DATA TO USE Start Marker
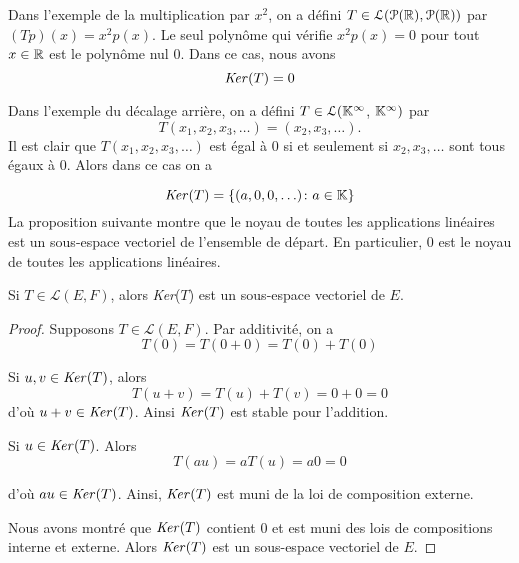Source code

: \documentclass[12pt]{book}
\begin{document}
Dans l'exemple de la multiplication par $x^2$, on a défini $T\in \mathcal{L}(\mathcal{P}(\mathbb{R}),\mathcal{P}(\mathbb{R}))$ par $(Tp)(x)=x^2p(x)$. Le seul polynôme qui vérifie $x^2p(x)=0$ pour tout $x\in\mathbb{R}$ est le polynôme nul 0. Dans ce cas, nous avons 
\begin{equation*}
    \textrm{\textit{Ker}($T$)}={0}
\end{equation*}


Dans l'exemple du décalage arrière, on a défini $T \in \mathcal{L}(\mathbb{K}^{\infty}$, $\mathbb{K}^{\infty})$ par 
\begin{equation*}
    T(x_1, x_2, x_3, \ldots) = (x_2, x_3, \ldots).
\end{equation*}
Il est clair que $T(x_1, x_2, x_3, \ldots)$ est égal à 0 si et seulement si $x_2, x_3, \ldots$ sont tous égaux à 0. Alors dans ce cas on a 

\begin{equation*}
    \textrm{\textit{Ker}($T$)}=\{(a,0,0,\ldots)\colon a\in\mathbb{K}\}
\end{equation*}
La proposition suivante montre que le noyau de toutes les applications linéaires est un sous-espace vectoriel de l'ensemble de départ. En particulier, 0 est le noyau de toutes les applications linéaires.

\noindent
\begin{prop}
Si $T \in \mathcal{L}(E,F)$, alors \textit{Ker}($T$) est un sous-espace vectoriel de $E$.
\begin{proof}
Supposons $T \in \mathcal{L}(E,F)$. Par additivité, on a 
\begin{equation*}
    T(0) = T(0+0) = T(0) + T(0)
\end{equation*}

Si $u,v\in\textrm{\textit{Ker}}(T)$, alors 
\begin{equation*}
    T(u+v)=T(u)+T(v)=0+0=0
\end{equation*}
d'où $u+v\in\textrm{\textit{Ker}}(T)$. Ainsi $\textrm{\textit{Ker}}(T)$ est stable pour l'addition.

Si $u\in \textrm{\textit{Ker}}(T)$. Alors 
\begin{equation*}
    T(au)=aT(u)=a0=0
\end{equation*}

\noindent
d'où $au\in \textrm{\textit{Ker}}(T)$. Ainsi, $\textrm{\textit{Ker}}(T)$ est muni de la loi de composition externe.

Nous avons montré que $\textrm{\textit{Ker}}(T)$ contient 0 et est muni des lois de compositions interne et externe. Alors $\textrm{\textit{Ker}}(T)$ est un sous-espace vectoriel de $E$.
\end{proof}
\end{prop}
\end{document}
DATA TO USE End Marker
DATA TO USE Start Marker
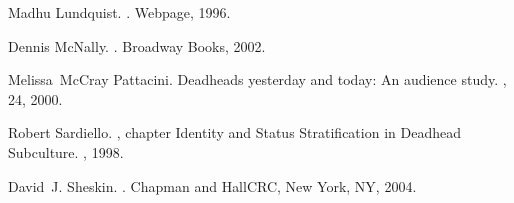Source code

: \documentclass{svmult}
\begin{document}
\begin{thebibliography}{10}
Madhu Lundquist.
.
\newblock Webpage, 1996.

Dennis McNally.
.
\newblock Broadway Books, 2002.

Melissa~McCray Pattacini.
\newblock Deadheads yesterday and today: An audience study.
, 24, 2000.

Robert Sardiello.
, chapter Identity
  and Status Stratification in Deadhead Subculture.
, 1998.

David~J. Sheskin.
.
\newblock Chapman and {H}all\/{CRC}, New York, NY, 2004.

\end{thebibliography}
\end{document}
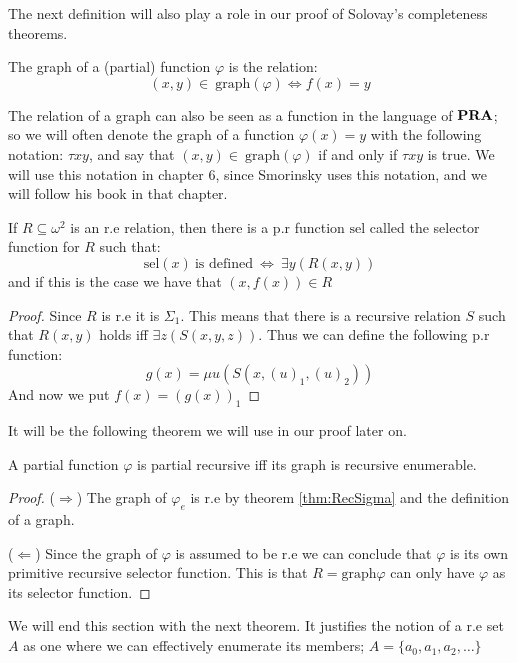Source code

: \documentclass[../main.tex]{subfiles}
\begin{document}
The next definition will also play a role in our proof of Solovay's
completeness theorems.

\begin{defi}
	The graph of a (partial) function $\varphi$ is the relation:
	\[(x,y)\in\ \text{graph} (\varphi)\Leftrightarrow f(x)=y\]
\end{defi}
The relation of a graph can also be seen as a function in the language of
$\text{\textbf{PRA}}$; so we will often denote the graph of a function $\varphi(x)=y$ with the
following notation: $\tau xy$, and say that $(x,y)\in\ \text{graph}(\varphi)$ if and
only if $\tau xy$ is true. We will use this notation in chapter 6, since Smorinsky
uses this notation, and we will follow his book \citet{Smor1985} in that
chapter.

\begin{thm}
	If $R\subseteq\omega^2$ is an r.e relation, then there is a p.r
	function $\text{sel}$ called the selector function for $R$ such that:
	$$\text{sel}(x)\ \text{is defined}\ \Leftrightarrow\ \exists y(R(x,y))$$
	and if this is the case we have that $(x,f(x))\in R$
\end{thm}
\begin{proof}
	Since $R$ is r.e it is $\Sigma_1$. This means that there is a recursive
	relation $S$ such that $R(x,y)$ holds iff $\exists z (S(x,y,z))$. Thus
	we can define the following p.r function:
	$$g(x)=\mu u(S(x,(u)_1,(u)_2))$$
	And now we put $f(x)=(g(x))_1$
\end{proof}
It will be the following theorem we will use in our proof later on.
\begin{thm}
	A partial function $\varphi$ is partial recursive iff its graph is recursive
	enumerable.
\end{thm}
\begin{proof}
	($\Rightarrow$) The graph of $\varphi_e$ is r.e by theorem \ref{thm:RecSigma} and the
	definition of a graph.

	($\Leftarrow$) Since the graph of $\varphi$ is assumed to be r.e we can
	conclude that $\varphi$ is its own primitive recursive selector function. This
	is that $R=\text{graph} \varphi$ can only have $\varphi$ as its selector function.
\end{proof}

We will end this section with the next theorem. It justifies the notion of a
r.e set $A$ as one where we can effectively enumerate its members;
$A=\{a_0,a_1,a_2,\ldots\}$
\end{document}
DATA TO USE End Marker
DATA TO USE Start Marker
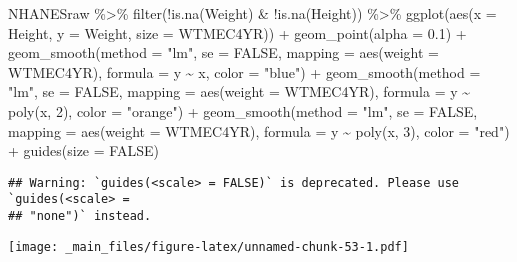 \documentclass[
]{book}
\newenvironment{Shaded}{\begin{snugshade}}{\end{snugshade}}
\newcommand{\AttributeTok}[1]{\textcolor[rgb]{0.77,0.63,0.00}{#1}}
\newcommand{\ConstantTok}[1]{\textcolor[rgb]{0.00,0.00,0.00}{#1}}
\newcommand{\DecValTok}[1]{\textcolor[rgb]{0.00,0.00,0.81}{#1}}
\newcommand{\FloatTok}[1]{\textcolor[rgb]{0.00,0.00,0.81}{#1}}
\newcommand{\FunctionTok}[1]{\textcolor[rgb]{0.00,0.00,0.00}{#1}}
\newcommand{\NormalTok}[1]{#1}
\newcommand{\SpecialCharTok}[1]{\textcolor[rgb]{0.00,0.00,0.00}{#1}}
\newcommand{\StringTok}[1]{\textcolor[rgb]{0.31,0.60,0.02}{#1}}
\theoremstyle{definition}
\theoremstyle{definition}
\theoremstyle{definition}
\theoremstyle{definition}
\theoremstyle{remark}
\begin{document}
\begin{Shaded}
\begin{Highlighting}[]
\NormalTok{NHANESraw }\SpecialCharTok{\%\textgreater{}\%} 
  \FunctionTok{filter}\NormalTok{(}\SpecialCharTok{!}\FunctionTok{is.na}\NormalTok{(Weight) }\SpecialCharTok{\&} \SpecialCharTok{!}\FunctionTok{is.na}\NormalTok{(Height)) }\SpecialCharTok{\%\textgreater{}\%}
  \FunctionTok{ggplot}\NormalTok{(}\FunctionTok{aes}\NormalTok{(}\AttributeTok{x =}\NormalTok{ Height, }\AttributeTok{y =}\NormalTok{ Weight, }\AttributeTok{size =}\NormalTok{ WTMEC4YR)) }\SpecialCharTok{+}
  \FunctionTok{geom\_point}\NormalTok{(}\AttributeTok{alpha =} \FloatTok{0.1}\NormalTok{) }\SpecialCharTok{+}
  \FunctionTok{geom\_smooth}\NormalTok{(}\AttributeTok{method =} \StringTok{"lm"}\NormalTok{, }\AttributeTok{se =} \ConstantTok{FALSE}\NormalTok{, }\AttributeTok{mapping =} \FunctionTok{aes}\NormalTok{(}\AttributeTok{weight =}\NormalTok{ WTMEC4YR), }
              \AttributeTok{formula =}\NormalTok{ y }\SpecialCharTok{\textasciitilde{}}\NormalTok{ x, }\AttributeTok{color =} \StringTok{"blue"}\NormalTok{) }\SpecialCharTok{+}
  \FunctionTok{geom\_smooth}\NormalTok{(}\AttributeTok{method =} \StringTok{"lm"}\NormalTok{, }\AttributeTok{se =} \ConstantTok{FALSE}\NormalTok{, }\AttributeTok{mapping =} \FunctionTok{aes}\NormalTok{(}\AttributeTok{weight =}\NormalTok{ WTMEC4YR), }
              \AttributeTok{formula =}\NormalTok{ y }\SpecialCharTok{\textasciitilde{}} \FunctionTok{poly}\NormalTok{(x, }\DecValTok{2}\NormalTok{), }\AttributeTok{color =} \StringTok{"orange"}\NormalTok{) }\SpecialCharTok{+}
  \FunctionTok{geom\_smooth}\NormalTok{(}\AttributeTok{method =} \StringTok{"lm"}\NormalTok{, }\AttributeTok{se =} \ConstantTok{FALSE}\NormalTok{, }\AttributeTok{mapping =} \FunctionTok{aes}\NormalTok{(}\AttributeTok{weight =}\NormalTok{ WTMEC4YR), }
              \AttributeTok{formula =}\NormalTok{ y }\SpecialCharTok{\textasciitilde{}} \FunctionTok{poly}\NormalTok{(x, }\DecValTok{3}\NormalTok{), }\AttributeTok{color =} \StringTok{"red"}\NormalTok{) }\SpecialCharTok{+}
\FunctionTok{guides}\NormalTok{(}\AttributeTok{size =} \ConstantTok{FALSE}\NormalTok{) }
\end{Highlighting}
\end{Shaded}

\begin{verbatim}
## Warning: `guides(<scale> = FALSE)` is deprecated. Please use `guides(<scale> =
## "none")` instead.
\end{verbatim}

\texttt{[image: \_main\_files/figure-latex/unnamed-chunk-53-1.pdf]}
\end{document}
DATA TO USE End Marker
▸ **PROBLEM STATEMENT**: Please state how many lines in the entries include the string "only", giving no more than the number.

▸ **SOLVED PROBLEM**: 2